» PROBLEM TO SOLVE
Lines with the string "http" must each be copied from the listing.

══ RECORD SET

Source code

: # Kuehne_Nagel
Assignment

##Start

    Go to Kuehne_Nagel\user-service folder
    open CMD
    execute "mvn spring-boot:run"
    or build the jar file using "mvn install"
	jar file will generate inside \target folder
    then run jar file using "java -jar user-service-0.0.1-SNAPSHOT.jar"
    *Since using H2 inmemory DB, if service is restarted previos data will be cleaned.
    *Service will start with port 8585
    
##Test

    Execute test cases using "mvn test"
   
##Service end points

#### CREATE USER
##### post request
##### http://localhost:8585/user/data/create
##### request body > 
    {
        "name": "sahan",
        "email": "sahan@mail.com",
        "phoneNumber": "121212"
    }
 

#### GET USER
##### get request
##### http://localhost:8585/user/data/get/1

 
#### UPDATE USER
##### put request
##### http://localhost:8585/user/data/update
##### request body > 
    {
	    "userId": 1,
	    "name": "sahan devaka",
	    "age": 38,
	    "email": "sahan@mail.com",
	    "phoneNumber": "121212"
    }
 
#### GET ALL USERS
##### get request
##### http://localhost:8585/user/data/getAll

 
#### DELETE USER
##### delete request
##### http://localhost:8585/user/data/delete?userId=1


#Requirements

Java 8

════

» TASK RESULT
##### http://localhost:8585/user/data/create
##### http://localhost:8585/user/data/get/1
##### http://localhost:8585/user/data/update
##### http://localhost:8585/user/data/getAll
##### http://localhost:8585/user/data/delete?userId=1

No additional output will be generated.